Recommendation: Add
Target Price: Rs 720
Although management is targeting revenue/cost synergies to ramp-up Unichem’s revenue/EBITDA margins from Rs12 billion/-6% to Rs18 billion/+17% (Rs3 billion EBITDA) over the next 2 years, the deal is still expensively valued at ~10-11x FY26 EBITDA, leaving little room for disappointments if management is unable to execute an operational turnaround of Unichem’s business. Given that Ipca would need to raise Rs10-12 billion of debt to fund the acquisition, analysts at IIFL Capital Services estimate the deal to be -3%/+0%/+3% EPS-accretive over FY24-26, considering best-case scenarios. With an inferior business mix now, they have cut their target PER multiple on Ipca from ~22x to ~19x, to arrive at a revised Target Price of Rs720 (versus Rs840 earlier).
Unichem’s revenue growth has been lackluster
At 2% CAGR over FY19-23, with its US revenue (58% revenue contribution) remaining flat at USD100 million p.a. over the past 5 years, Unichem has 76 ANDA filings and 44 commercialized products in US, with top-10 products accounting for 70% of US revenue. Management is looking to commercialize another 10-12 products in the US. Facility inspections would be a key risk, as Unichem’s plants (3 Forms/3 APIs) were last inspected by USFDA in 2020.
Cost synergies look more achievable than revenue synergies
Management aims to increase Unichem’s revenue from Rs12 billion to Rs18 billon over the next 2 years, to be driven by utilizing Ipca’s backward-integrated manufacturing capacities to augment Unichem’s MS and by cross-selling its portfolio in markets such as EU & AUNZ. Analysts at IIFL Capital Services believe cost synergies are more achievable, since Ipca would target to improve operational efficiencies at Unichem’s API plants and Unichem’s employee costs/other expenses are ~600/1000 basis points higher versus Ipca.

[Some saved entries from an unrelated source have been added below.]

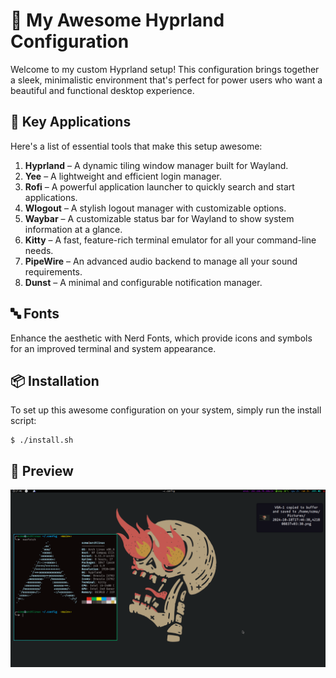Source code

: # 🌟 My Awesome Hyprland Configuration

Welcome to my custom Hyprland setup! This configuration brings together a sleek, minimalistic environment that's perfect for power users who want a beautiful and functional desktop experience.
## 🚀 Key Applications

Here's a list of essential tools that make this setup awesome:

1. **Hyprland** – A dynamic tiling window manager built for Wayland.
2. **Yee** – A lightweight and efficient login manager.
3. **Rofi** – A powerful application launcher to quickly search and start applications.
4. **Wlogout** – A stylish logout manager with customizable options.
5. **Waybar** – A customizable status bar for Wayland to show system information at a glance.
6. **Kitty** – A fast, feature-rich terminal emulator for all your command-line needs.
7. **PipeWire** – An advanced audio backend to manage all your sound requirements.
8. **Dunst** – A minimal and configurable notification manager.

## 🔤 Fonts

Enhance the aesthetic with Nerd Fonts, which provide icons and symbols for an improved terminal and system appearance.
## 📦 Installation

To set up this awesome configuration on your system, simply run the install script:
```console
$ ./install.sh
```

## 🌈 Preview

![sample image](/sample.png)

EPS accretion of -3%/+0%/+3% over FY24-26
In a best case scenario of 10% revenue CAGR for the acquired portfolio and 17% EBITDA margins by FY26, EPS accretion could be -3%/+0%/+3% over FY24-26. Given limited accretion from the deal and an inferior business mix now, analysts at IIFL Capital Services have maintained their view that the acquisition does not make much strategic sense and Ipca would have been better-placed had they committed this growth capital to secularly-growing India market.